Furthermore, lubricant sensitivity depends on the deformation mechanism of your formulation and the used lubricant.
The paddle speed should be carefully chosen as it acts as another mixer and therefore, further decreases the tensile strength. This effect is especially visible for Magnesium Stearate, even when added in concentrations of 0.5%. Lubricant sensitivity can already be assessed on the STYL'One Evolution to avoid scaling-up issues.
External lubrication proved highly valuable as an alternative lubrication method for challenging formulations - high ejection forces and sticking but also for lubricant sensitive formulations.

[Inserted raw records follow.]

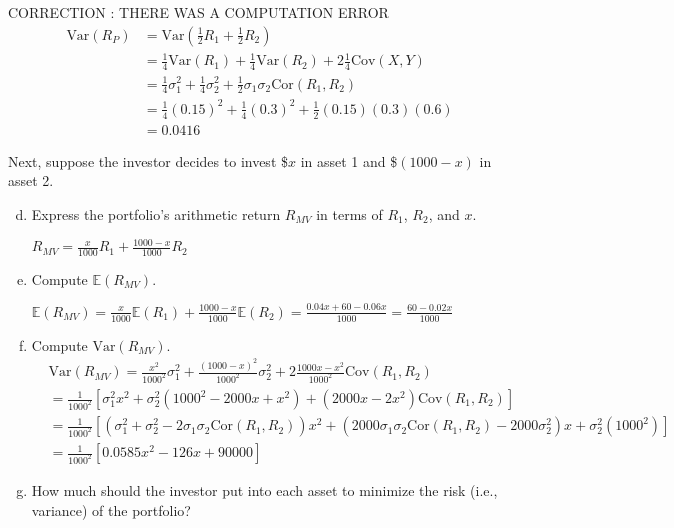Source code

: \documentclass[letterpaper,12pt,fleqn]{article}
\begin{document}
\begin{enumerate}
\begin{enumerate}[a)]
CORRECTION : THERE WAS A COMPUTATION ERROR
\begin{align*}
\mbox{Var}(R_{P}) &= \mbox{Var}(\frac{1}{2} R_{1}+\frac{1}{2} R_{2}) \\
&= \frac{1}{4}\mbox{Var}(R_1) + \frac{1}{4} \mbox{Var} (R_2) + 2\frac{1}{4} \mbox{Cov} (X,Y) \\
&= \frac{1}{4}\sigma_1^2 + \frac{1}{4}\sigma_2^2 + \frac{1}{2} \sigma_1\sigma_2\mbox{Cor}(R_1,R_2) \\
&= \frac{1}{4}(0.15)^2 + \frac{1}{4}(0.3)^2 + \frac{1}{2}(0.15)(0.3)(0.6) \\
&= 0.0416
\end{align*}

\end{enumerate}

\vspace{1em}

Next, suppose the investor decides to invest \$$x$ in asset 1 and \$$(1000 - x)$ in asset 2.


\begin{enumerate}[a)]
\setcounter{enumii}{3}
\item Express the portfolio's arithmetic return $R_{MV}$ in terms of $R_{1}$, $R_{2}$, and $x$.

$R_{MV} = \frac{x}{1000} R_1 + \frac{1000-x}{1000} R_2$

\item Compute $\mathbb{E}(R_{MV})$.

$\mathbb{E}(R_{MV}) = \frac{x}{1000}\mathbb{E}(R_1) + \frac{1000-x}{1000}\mathbb{E}(R_2) = \frac{0.04x + 60-0.06x}{1000} =\frac{60-0.02x}{1000}$

\item Compute $\mbox{Var}(R_{MV})$.
\begin{align*}
&\mbox{Var}(R_{MV}) = \frac{x^2}{1000^2}\sigma_1^2+\frac{(1000-x)^2}{1000^2}\sigma_2^2 + 2\frac{1000x-x^2}{1000^2}\mbox{Cov}(R_1,R_2) \\
&= \frac{1}{1000^2}[\sigma_1^2x^2+\sigma_2^2(1000^2-2000x+x^2) + (2000x-2x^2)\mbox{Cov}(R_1,R_2)] \\
&= \frac{1}{1000^2}[(\sigma_1^2+\sigma_2^2-2\sigma_1\sigma_2\mbox{Cor}(R_1,R_2))x^2 + (2000\sigma_1\sigma_2\mbox{Cor}(R_1,R_2) - 2000\sigma_2^2)x + \sigma_2^2(1000^2)] \\
&= \frac{1}{1000^2}[0.0585x^2 -126x + 90000]
\end{align*}

\item How much should the investor put into each asset to minimize the risk (i.e., variance) of the portfolio?
\end{enumerate}


\end{enumerate}
\end{document}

Low ejection forces could be obtained without decreasing the tensile strength and prolonging disintegration, and this would much lower concentrations of Magnesium Stearate. The recommended settings of the system are a spraying time of 500 milliseconds and an atomizing pressure of three bar. External lubrication can also be applied for other things like material characterization.
The upscaling of external lubrication to a rotary press could be an interesting topic for the future but remains challenging as the operation mechanism of the two tableting equipments and their external lubrication systems are very different.
However, external lubrication on the STYL'One can be used as a feasibility test for your formulation.
This was my
presentation. Thank you for listening. And I think I give the word back to
[Quentin Boulay -
MEDELPHARM] Thanks a lot Cedrine for your nice presentation. So now Bruno,
our Science Lab Head and Business Development Manager will add some more
information on the STYL'One innovation that can be useful for the use of
external lubrication during development stage. Do not forget that you can still
ask your questions with the widget on the right side of your screen. Your
questions will be answered by Cedrine or Bruno at the end of this webinar. On
to you Bruno
[Bruno Leclercq - MEDELPHARM] Thank you Quentin. I will quickly introduce two external lubrication devices that were developed by Medelpharm. Both of those devices have been used by Cedrine during her PhD.
Let me first introduced the MIST or manual external lubrication device.
The MIST is an aerosol spray to manually dispense Magnesium Stearate or another lubricant, on the punches and the die to avoid both build-up on the punch and to reduce friction during tablet ejection. Obviously the propellant used in the MIST is safe and non-flammable. The MIST is actually easier to use than alternative methods that we used in the past by formulators, such as a small swap of Magnesium Stearate dispersed in Isopropanol Alcohol.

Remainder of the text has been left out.